Another issue that distinguishes the system in China from other contenders for the Middle Ground is the fact that there was no real clear starting or ending point like there was in the pays d'en haut. These groups on the frontiers of China had been interacting for centuries, and there was no clear starting point that would help us trace the creation of this Middle Ground (if there was, perhaps the Song or even the Han dynasty). Nevertheless, framing the trade and relations in these areas within a Middle Ground framework it seems would be useful for analysis.
I admit, when I first went into this discussion, I was hoping to see how this concept would apply in a colonial setting; after discussing the book with Professor White, it seems that the Middle Ground does not work in the later British empire, specifically Hong Kong. When the British first gained control of Hong Kong, they set out to create a population of successful Chinese they could subsequently rule. The situation was not an inability on either side to rule the other through force; it was simply that the Chinese businessmen in Hong Kong cooperated with the colonial government so that force was unnecessary. The authority between empires, Qing and British, may have been fuzzy at some points, but it was more an argument of semantics; Hong Kong was conceded to Britain as spoils of war, and there was no question on the ground who held authority. This was the case for much of the later empires. Similarly, as professor White pointed out, ethnography and anthropology made the Middle Ground impossible, and these techniques for distinguishing the "other" was central to later colonial politics.
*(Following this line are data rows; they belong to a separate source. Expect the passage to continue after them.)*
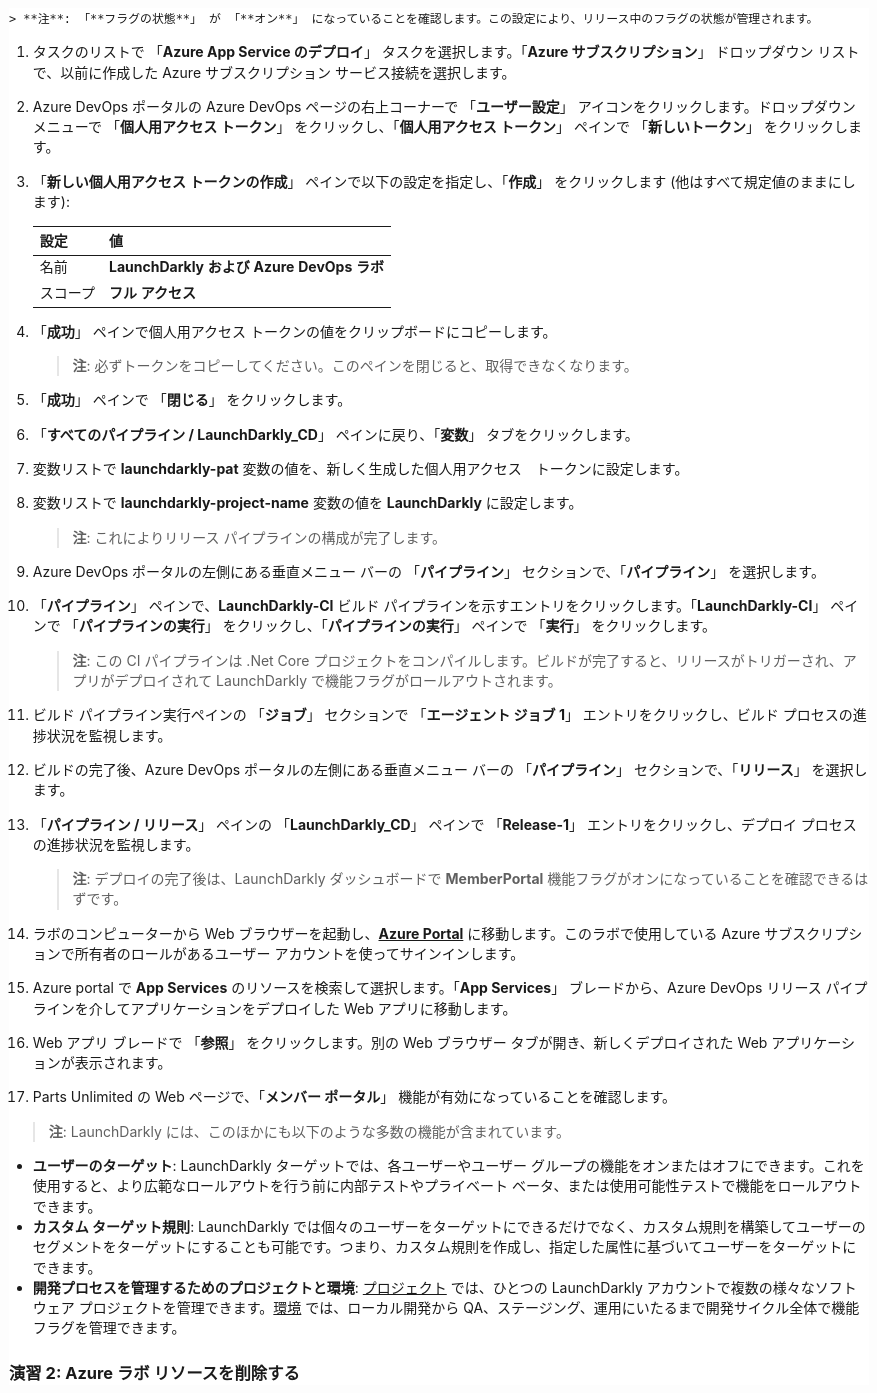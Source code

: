     > **注**: 「**フラグの状態**」 が 「**オン**」 になっていることを確認します。この設定により、リリース中のフラグの状態が管理されます。

1.  タスクのリストで 「**Azure App Service のデプロイ**」 タスクを選択します。「**Azure サブスクリプション**」 ドロップダウン リストで、以前に作成した Azure サブスクリプション サービス接続を選択します。 
1.  Azure DevOps ポータルの Azure DevOps ページの右上コーナーで 「**ユーザー設定**」 アイコンをクリックします。ドロップダウン メニューで 「**個人用アクセス トークン**」 をクリックし、「**個人用アクセス トークン**」 ペインで 「**新しいトークン**」 をクリックします。
1.  「**新しい個人用アクセス トークンの作成**」 ペインで以下の設定を指定し、「**作成**」 をクリックします (他はすべて規定値のままにします):

    | 設定 | 値 |
    | --- | --- |
    | 名前 | **LaunchDarkly および Azure DevOps ラボ** |
    | スコープ | **フル アクセス** |

1.  「**成功**」 ペインで個人用アクセス トークンの値をクリップボードにコピーします。

    > **注**: 必ずトークンをコピーしてください。このペインを閉じると、取得できなくなります。 

1.  「**成功**」 ペインで 「**閉じる**」 をクリックします。
1.  「**すべてのパイプライン / LaunchDarkly_CD**」 ペインに戻り、「**変数**」 タブをクリックします。 
1.  変数リストで **launchdarkly-pat** 変数の値を、新しく生成した個人用アクセス　トークンに設定します。
1.  変数リストで **launchdarkly-project-name** 変数の値を **LaunchDarkly** に設定します。

    > **注**: これによりリリース パイプラインの構成が完了します。 

1.  Azure DevOps ポータルの左側にある垂直メニュー バーの 「**パイプライン**」 セクションで、「**パイプライン**」 を選択します。
1.  「**パイプライン**」 ペインで、**LaunchDarkly-CI** ビルド パイプラインを示すエントリをクリックします。「**LaunchDarkly-CI**」 ペインで 「**パイプラインの実行**」 をクリックし、「**パイプラインの実行**」 ペインで 「**実行**」 をクリックします。

    > **注**: この CI パイプラインは .Net Core プロジェクトをコンパイルします。ビルドが完了すると、リリースがトリガーされ、アプリがデプロイされて LaunchDarkly で機能フラグがロールアウトされます。

1.  ビルド パイプライン実行ペインの 「**ジョブ**」 セクションで 「**エージェント ジョブ 1**」 エントリをクリックし、ビルド プロセスの進捗状況を監視します。
1.  ビルドの完了後、Azure DevOps ポータルの左側にある垂直メニュー バーの 「**パイプライン**」 セクションで、「**リリース**」 を選択します。
1.  「**パイプライン / リリース**」 ペインの 「**LaunchDarkly_CD**」 ペインで 「**Release-1**」 エントリをクリックし、デプロイ プロセスの進捗状況を監視します。

    > **注**: デプロイの完了後は、LaunchDarkly ダッシュボードで **MemberPortal** 機能フラグがオンになっていることを確認できるはずです。

1.  ラボのコンピューターから Web ブラウザーを起動し、[**Azure Portal**](https://portal.azure.com) に移動します。このラボで使用している Azure サブスクリプションで所有者のロールがあるユーザー アカウントを使ってサインインします。
1.  Azure portal で **App Services** のリソースを検索して選択します。「**App Services**」 ブレードから、Azure DevOps リリース パイプラインを介してアプリケーションをデプロイした Web アプリに移動します。
1.  Web アプリ ブレードで 「**参照**」 をクリックします。別の Web ブラウザー タブが開き、新しくデプロイされた Web アプリケーションが表示されます。
1.  Parts Unlimited の Web ページで、「**メンバー ポータル**」 機能が有効になっていることを確認します。

> **注**: LaunchDarkly には、このほかにも以下のような多数の機能が含まれています。
    
- **ユーザーのターゲット**: LaunchDarkly ターゲットでは、各ユーザーやユーザー グループの機能をオンまたはオフにできます。これを使用すると、より広範なロールアウトを行う前に内部テストやプライベート ベータ、または使用可能性テストで機能をロールアウトできます。 
- **カスタム ターゲット規則**: LaunchDarkly では個々のユーザーをターゲットにできるだけでなく、カスタム規則を構築してユーザーのセグメントをターゲットにすることも可能です。つまり、カスタム規則を作成し、指定した属性に基づいてユーザーをターゲットにできます。 
- **開発プロセスを管理するためのプロジェクトと環境**: [プロジェクト](https://docs.launchdarkly.com/docs/projects) では、ひとつの LaunchDarkly アカウントで複数の様々なソフトウェア プロジェクトを管理できます。[環境](https://docs.launchdarkly.com/docs/environments) では、ローカル開発から QA、ステージング、運用にいたるまで開発サイクル全体で機能フラグを管理できます。 

### 演習 2: Azure ラボ リソースを削除する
I do think, however, that Professor White's description of cultural misunderstandings could be helpful in understanding the interactions between the British and Chinese in Hong Kong. I feel like I see this a lot today. Hong Kong is rife with food, activities, and trends that they consider "Western" when we would not. While I do not know of any historical examples (though perhaps a reexamination of the creation of the Tung Wah hospital with this theory in mind might bear new fruit), I do think that taking this framework of "cultural misunderstandings" could shed new light on the ways in which British and locals interacted within the colonies.